- **DATA UNDER STUDY**
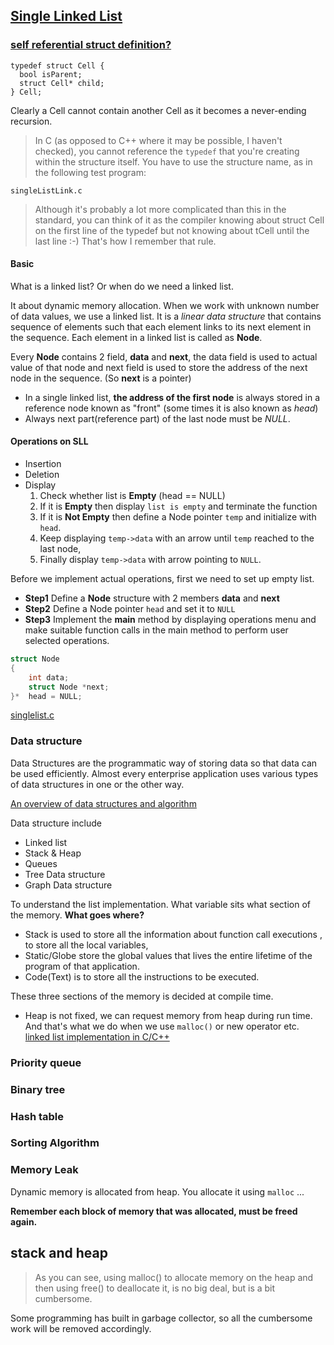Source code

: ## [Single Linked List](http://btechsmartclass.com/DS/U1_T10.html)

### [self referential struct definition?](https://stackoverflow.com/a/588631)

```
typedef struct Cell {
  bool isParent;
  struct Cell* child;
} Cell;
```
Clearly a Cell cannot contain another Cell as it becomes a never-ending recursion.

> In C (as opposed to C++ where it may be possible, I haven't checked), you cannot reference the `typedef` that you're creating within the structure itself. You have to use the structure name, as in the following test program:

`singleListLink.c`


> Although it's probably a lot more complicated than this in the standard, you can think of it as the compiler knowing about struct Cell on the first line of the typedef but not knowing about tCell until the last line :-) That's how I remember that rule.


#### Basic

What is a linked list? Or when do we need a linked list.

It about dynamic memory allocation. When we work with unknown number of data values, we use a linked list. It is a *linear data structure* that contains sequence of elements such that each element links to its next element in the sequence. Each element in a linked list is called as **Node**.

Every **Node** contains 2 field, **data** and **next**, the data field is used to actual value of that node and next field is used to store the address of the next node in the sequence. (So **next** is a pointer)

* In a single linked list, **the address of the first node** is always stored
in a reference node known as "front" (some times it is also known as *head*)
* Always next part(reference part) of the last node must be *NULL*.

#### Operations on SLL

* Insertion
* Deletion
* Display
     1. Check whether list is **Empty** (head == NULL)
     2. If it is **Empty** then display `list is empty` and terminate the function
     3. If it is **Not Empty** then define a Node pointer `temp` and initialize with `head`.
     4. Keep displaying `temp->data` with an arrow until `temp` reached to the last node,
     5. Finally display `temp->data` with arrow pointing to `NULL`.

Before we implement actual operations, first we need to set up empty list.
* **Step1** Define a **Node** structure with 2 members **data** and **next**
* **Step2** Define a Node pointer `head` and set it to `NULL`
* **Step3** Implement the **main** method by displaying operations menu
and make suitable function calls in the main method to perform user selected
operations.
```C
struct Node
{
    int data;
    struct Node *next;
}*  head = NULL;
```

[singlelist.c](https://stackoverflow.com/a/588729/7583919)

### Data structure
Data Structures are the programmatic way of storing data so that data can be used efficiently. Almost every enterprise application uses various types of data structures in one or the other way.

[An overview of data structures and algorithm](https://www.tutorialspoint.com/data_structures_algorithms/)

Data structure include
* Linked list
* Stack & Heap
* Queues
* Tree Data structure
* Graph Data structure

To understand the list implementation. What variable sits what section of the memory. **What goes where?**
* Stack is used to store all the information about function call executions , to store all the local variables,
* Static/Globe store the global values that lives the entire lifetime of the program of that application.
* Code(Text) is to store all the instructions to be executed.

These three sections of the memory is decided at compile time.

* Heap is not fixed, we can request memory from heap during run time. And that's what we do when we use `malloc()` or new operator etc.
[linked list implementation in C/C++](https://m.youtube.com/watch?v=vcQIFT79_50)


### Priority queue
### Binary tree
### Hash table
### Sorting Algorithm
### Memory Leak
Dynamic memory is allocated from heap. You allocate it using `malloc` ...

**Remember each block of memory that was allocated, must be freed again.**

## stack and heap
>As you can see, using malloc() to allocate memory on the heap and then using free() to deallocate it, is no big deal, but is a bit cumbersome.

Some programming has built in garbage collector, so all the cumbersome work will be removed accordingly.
---
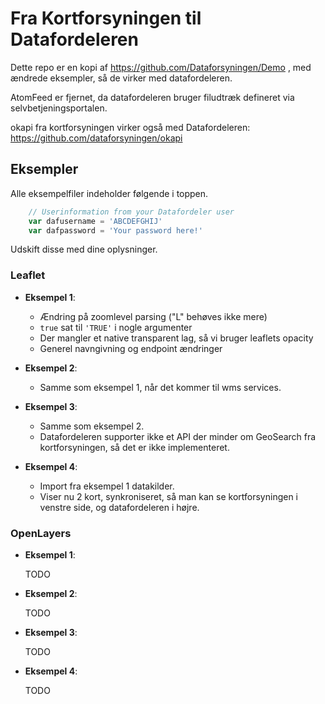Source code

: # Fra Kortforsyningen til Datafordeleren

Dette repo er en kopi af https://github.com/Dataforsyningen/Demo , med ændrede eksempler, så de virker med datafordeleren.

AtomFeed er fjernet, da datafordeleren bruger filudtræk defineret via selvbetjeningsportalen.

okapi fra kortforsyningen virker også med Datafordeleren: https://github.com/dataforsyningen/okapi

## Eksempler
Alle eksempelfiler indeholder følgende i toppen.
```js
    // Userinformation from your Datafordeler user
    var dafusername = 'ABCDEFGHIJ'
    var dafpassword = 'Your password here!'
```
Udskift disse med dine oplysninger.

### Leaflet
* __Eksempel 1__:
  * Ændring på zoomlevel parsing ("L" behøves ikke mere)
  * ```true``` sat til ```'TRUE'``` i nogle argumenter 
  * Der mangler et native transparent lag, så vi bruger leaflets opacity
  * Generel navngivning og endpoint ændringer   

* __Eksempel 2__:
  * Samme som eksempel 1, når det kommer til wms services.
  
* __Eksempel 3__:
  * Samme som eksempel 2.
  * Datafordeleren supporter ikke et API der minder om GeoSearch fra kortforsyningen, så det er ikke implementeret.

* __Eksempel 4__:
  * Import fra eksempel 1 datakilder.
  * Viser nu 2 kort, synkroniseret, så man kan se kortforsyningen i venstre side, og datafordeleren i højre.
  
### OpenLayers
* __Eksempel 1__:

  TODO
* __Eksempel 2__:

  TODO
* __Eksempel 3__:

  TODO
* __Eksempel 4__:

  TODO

- **ACTIVITY**
Going through the records above, count the lines that include the word "using". Give the number alone.

- **RESULT BELOW**
2